After a few years out of the spotlight, Cutcliffe returned to Knoxville and revived a slumping Tennessee offense before taking on college football’s version of “Mission: Impossible.” He took the head coaching job at Duke.

For some reason, the buzz around the country was giving Cutcliffe the benefit of the doubt when he took this job. What he gave the Blue Devils’ program that they had not had in a coach in two decades was credibility. He had won, and won big before. In the Mannings among others, he had produced great quarterbacks.

In his first season in Durham, there actually was a sign of life, finishing 4-8. Duke had only won four games from 2004-07. The offense was great, scoring over 30 points six times.

After the promising season, a bowl game in 2009 was a goal, rather than a dream.
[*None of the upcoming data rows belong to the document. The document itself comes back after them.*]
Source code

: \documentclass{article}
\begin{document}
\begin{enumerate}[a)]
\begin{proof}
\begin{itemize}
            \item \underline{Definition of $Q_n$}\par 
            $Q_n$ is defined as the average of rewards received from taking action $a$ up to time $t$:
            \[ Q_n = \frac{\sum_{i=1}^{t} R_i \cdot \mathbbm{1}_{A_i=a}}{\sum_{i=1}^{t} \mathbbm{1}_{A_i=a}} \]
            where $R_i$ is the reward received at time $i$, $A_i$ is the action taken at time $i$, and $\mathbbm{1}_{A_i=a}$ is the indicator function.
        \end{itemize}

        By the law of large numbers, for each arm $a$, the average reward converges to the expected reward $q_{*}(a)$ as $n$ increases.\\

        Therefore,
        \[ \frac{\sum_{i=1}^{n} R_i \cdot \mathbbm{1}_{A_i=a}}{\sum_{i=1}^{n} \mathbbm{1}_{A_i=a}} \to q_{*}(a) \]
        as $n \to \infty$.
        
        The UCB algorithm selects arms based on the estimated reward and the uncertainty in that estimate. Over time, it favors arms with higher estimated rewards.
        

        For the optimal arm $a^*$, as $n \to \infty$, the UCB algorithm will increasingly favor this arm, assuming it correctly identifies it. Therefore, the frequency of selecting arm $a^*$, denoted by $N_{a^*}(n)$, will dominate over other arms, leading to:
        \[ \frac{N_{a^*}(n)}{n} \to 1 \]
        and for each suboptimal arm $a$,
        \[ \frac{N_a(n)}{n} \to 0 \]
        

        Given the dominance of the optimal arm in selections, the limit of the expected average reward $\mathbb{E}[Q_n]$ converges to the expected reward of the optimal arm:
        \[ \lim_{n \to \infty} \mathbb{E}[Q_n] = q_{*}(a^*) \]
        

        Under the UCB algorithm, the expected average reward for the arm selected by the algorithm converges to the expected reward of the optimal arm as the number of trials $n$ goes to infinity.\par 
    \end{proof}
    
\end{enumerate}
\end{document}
Cutcliffe proclaimed his team to be talented enough to play in the postseason this summer, and not everyone laughed in his face. People within, as well as outside, the Duke program believed in him.

Then came the Richmond game. Opening the season at home against an FCS opponent is practically a preseason scrimmage; it is a way to work out the kinks on your football team before hitting the meat of your schedule. Instead, the defending FCS national champion Spiders hit Duke in the mouth and shocked them 24-16.

Duke was once again the laughing stock of the ACC. Thaddeus Lewis, the quarterback who was expected to lead the Blue Devils to the Promised Land, could not carry his offense past the Spiders. Despite throwing for 350 yards, he only led two scoring drives in the entire game.

The following week against Army, Lewis and Duke struggled much of the game again, before rallying late to win 35-19. Sean Renfree, the backup quarterback was beginning to gain support among the Duke faithful as getting an opportunity to lead the offense.

Cutcliffe knew what he was doing, though. He stuck with Lewis as the main man, despite a blowout loss to Kansas 44-16. He allowed Lewis to get back on track against North Carolina Central, who might not even be the top-ranked high school team in the state should they be playing AAA ball instead.

Back to .500 at 2-2, Duke welcomed Virginia Tech into Wallace Wade Stadium. All the Blue Devils did was take an early 7-0 lead against the surging Hokies, and keep the game close all game long.

Lewis tore apart the Hokies top-notch secondary, and Duke simply was overmatched in a 34-26 loss, despite clearly playing more sound football. If there was ever a moral victory, this was it for Duke.

This past Saturday, the erasing of Duke’s bottom-feeder reputation was complete. They demolished the NC State Wolfpack 49-28, forcing several key turnovers and hardly being resisted on offense. Lewis threw for 450 yards and five touchdowns, looking like an All-ACC player all the way.

Any typical Duke team would have put all their eggs in the Virginia Tech basket, making that a one-game season, then folding tent after coming up short. Instead, Cutcliffe has Duke playing like a real football team, responding after a tough loss with a convincing win over an established ACC program.

The offense is one of the four or five best in the conference at least. The defense can hold opponents enough to let the offense outscore them.

Duke’s next three games are all against teams suffering from strugglitis. A home date with Maryland, followed by trips to Virginia and North Carolina are all winnable games for Duke, and they may actually be favored in all three.

Even should the Blue Devils stagnate from here, and not take the next step towards the top of the conference, Cutcliffe has already changed the culture of the program beyond anything it has been since a man named Spurrier walked the sidelines.

With the way his offense is scoring at will, Spurrier’s Fun N’ Gun offense might have to take a backseat to Cutcliffe’s Blue Devil Bombshells.